→ **Work task**
Ignoring every picture, return the lines of the listing below word for word, from the line that holds "1、熟悉DIV+CSS布局的HTML代码编写，了解Sass、Less 等Css 预处理器。" through the line that holds "http://blog.templaro.com/a-tiny-and-open-source-cw-keyer/".

===== Information supplied =====

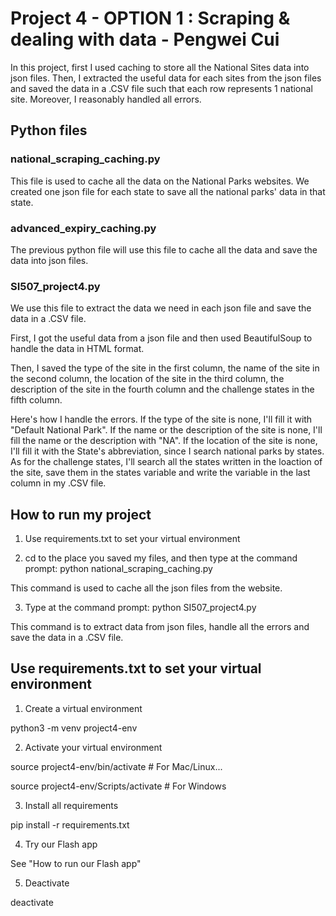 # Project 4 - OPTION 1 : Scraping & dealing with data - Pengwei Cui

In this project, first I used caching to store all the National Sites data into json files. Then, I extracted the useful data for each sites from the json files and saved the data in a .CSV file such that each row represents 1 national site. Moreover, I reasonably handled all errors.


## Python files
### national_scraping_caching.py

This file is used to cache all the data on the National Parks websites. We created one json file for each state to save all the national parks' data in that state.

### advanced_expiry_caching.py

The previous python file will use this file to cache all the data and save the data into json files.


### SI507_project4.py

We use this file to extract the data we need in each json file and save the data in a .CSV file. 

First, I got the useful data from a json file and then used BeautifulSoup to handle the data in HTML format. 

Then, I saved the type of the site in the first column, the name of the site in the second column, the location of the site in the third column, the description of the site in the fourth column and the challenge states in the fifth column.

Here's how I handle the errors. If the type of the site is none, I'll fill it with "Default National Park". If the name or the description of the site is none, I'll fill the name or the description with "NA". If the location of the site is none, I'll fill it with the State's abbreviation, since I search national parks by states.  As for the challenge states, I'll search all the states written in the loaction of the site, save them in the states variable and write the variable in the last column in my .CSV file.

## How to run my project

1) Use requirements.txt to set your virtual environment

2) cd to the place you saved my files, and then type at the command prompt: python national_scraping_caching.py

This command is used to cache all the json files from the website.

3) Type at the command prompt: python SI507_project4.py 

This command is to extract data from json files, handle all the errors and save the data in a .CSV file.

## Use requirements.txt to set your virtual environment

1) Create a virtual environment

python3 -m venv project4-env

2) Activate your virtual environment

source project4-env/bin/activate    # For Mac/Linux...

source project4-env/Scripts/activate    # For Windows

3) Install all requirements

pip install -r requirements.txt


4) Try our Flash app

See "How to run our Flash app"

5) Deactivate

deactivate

=====
===== Information supplied =====

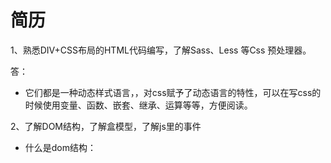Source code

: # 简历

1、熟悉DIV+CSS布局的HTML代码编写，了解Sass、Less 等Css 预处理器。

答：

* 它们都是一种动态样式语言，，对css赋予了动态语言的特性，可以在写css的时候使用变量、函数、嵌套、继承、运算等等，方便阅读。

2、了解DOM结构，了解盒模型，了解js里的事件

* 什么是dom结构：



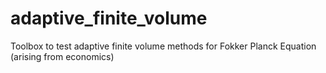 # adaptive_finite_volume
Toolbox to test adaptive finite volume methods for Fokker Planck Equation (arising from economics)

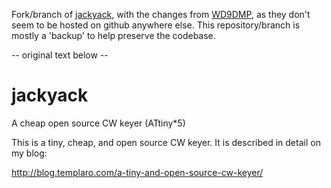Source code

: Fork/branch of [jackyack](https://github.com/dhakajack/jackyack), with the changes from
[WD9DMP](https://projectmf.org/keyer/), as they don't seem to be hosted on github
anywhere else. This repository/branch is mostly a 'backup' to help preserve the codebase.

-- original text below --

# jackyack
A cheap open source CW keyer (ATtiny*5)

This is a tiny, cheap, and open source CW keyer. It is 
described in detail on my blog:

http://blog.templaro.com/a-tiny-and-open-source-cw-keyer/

=====

→ **Solution**
1、熟悉DIV+CSS布局的HTML代码编写，了解Sass、Less 等Css 预处理器。

答：

* 它们都是一种动态样式语言，，对css赋予了动态语言的特性，可以在写css的时候使用变量、函数、嵌套、继承、运算等等，方便阅读。

2、了解DOM结构，了解盒模型，了解js里的事件

* 什么是dom结构：



 # adaptive_finite_volume
Toolbox to test adaptive finite volume methods for Fokker Planck Equation (arising from economics)

Source code

: Fork/branch of [jackyack](https://github.com/dhakajack/jackyack), with the changes from
[WD9DMP](https://projectmf.org/keyer/), as they don't seem to be hosted on github
anywhere else. This repository/branch is mostly a 'backup' to help preserve the codebase.

-- original text below --

# jackyack
A cheap open source CW keyer (ATtiny*5)

This is a tiny, cheap, and open source CW keyer. It is 
described in detail on my blog:

http://blog.templaro.com/a-tiny-and-open-source-cw-keyer/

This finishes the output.